Brent crude oil prices fell to $74.59 per barrel amid ongoing peace talks between the U.S. and Russia regarding Ukraine, reflecting a 3.1% decline over four sessions. U.S. West Texas Intermediate (WTI) also dropped to $70.51, marking its lowest point since December. Market analysts suggest the decline is driven by hopes for a ceasefire and potential sanctions relief. Meanwhile, U.S. energy companies have increased drilling activity for three consecutive weeks, signaling a positive trend in oil production.

Brent Crude Oil Prices Dip Amid Peace Talks

Brent crude oil futures experienced a slight decline of 20 cents, or 0.2%, settling at $74.59 per barrel as of 0112 GMT. Over the past four sessions, Brent has witnessed a 3.1% drop following announcements from U.S. President Donald Trump and his administration regarding preliminary discussions with Russia aimed at resolving the conflict in Ukraine.

WTI Hits Lowest Level Since December

Meanwhile, U.S. West Texas Intermediate (WTI) crude also saw a decrease, falling 23 cents, or 0.3%, to $70.51 a barrel. This marks a 3.8% decline over the last four sessions, with WTI hitting a low of $70.12 earlier on Monday, the lowest price since December 30. Trump’s remarks on Sunday indicated a potential meeting with Russian President Vladimir Putin to discuss the war, coinciding with planned talks between the U.S. and Russia in Saudi Arabia.

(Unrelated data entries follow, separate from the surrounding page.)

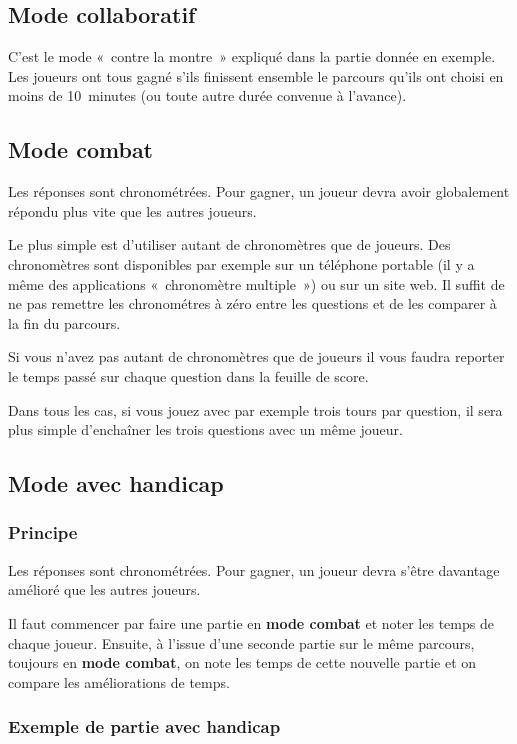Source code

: \documentclass[11pt]{article}
\newcommand{\mode}[1]
{\textbf{#1}}
\begin{document}
\subsection{Mode collaboratif}

C’est le mode « contre la montre » expliqué dans la partie donnée en exemple.
Les joueurs ont tous gagné s’ils finissent ensemble le parcours qu’ils ont
choisi en moins de 10 minutes (ou toute autre durée convenue à l’avance).

\subsection{Mode combat}

Les réponses sont chronométrées. Pour gagner, un joueur devra avoir
globalement répondu plus vite que les autres joueurs.

Le plus simple est d’utiliser autant de chronomètres que de joueurs.
Des chronomètres sont disponibles par exemple sur un téléphone portable (il y
a même des applications « chronomètre multiple ») ou sur un site web. Il suffit
de ne pas remettre les chronométres à zéro entre les questions et de les
comparer à la fin du parcours.

Si vous n’avez pas autant de chronomètres que de joueurs il vous faudra
reporter le temps passé sur chaque question dans la feuille de score.

Dans tous les cas, si vous jouez avec par exemple trois tours par question, il
sera plus simple d’enchaîner les trois questions avec un même joueur.

\subsection{Mode avec handicap}

\subsubsection{Principe}

Les réponses sont chronométrées. Pour gagner, un joueur devra s’être davantage
amélioré que les autres joueurs.

Il faut commencer par faire une partie en \mode{mode combat} et noter les temps
de chaque joueur. Ensuite, à l’issue d’une seconde partie sur le même parcours,
toujours en \mode{mode combat}, on note les temps de cette nouvelle partie et
on compare les améliorations de temps.

\subsubsection{Exemple de partie avec handicap}
\end{document}
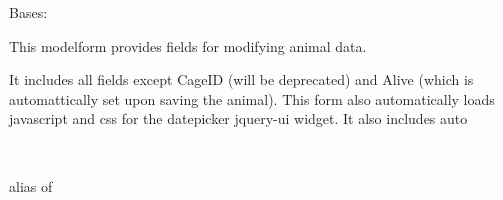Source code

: \documentclass[letterpaper,10pt,english]{sphinxmanual}
\begin{document}
\begin{fulllineitems}
\label{api:animal.forms.AnimalForm}
Bases: 

This modelform provides fields for modifying animal data.

It includes all fields except CageID (will be deprecated) and Alive (which is automattically set upon saving the animal).
This form also automatically loads javascript and css for the datepicker jquery-ui widget.  It also includes auto

\begin{fulllineitems}
\label{api:animal.forms.AnimalForm.Media}
\end{fulllineitems}


\begin{fulllineitems}
\label{api:animal.forms.AnimalForm.Meta}~

\begin{fulllineitems}
\label{api:animal.forms.AnimalForm.Meta.model}
alias of 

\end{fulllineitems}


\end{fulllineitems}


\begin{fulllineitems}
\label{api:animal.forms.AnimalForm.media}
\end{fulllineitems}


\end{fulllineitems}

\end{document}
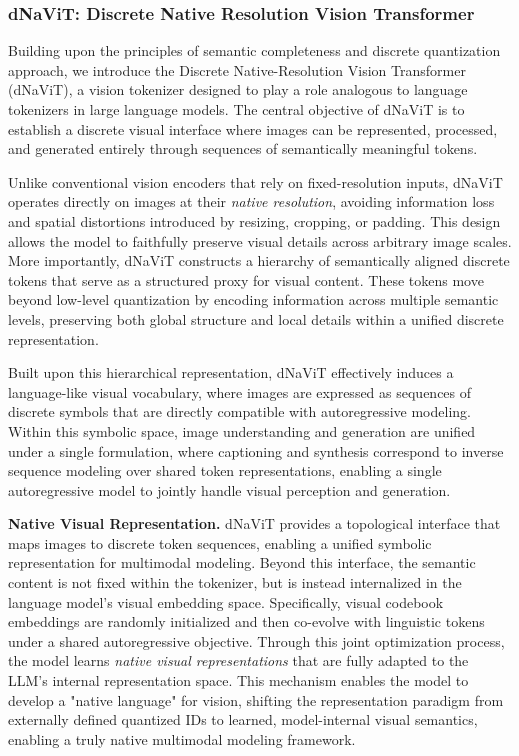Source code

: \documentclass{article}
\begin{document}
\subsubsection{dNaViT: Discrete Native Resolution Vision Transformer}


Building upon the principles of semantic completeness and discrete quantization approach, we introduce the Discrete Native-Resolution Vision Transformer (dNaViT), a vision tokenizer designed to play a role analogous to language tokenizers in large language models. The central objective of dNaViT is to establish a discrete visual interface where images can be represented, processed, and generated entirely through sequences of semantically meaningful tokens.

Unlike conventional vision encoders that rely on fixed-resolution inputs, dNaViT operates directly on images at their \emph{native resolution}, avoiding information loss and spatial distortions introduced by resizing, cropping, or padding. This design allows the model to faithfully preserve visual details across arbitrary image scales.
More importantly, dNaViT constructs a hierarchy of semantically aligned discrete tokens that serve as a structured proxy for visual content. These tokens move beyond low-level quantization by encoding information across multiple semantic levels, preserving both global structure and local details within a unified discrete representation.


Built upon this hierarchical representation, dNaViT effectively induces a language-like visual vocabulary, where images are expressed as sequences of discrete symbols that are directly compatible with autoregressive modeling.
Within this symbolic space, image understanding and generation are unified under a single formulation, where captioning and synthesis correspond to inverse sequence modeling over shared token representations, enabling a single autoregressive model to jointly handle visual perception and generation.



\textbf{Native Visual Representation.} 
dNaViT provides a topological interface that maps images to discrete token sequences, enabling a unified symbolic representation for multimodal modeling. Beyond this interface, the semantic content is not fixed within the tokenizer, but is instead internalized in the language model’s visual embedding space.
Specifically, visual codebook embeddings are randomly initialized and then co-evolve with linguistic tokens under a shared autoregressive objective. Through this joint optimization process, the model learns \emph{native visual representations} that are fully adapted to the LLM’s internal representation space.
This mechanism enables the model to develop a "native language" for vision, shifting the representation paradigm from externally defined quantized IDs to learned, model-internal visual semantics, enabling a truly native multimodal modeling framework.
\end{document}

U.S. Secretary of State Marco Rubio emphasized that any meaningful negotiations would involve Ukraine and Europe, suggesting that the upcoming discussions are crucial to understanding Putin’s commitment to peace.

According to Hiroyuki Kikukawa, president of NS Trading, the market’s downturn is largely influenced by hopes for a ceasefire and the possibility of sanctions being lifted against Russia. He noted that concerns over an economic slowdown, exacerbated by trade tensions resulting from Trump’s policies, are also contributing to falling oil prices. Kikukawa predicts that WTI will fluctuate between $66 and $76 for the foreseeable future, as further reductions in oil prices could impact U.S. oil production.

Sanctions from the U.S. and the European Union have significantly reduced Russian oil exports, disrupting global maritime oil supply. Should a peace agreement be reached, the lifting of these sanctions is anticipated to enhance global energy supply.

Additionally, the threat of a global trade war looms large after Trump instructed trade and economic officials to evaluate reciprocal tariffs against nations imposing tariffs on American goods, with recommendations due by April 1.

In a positive development for U.S. energy, companies have added more oil and natural gas drilling rigs for three consecutive weeks, marking the first such streak since December 2023, according to Baker Hughes’ latest report. The total number of oil and gas rigs increased by two, reaching 588 for the week ending February 14.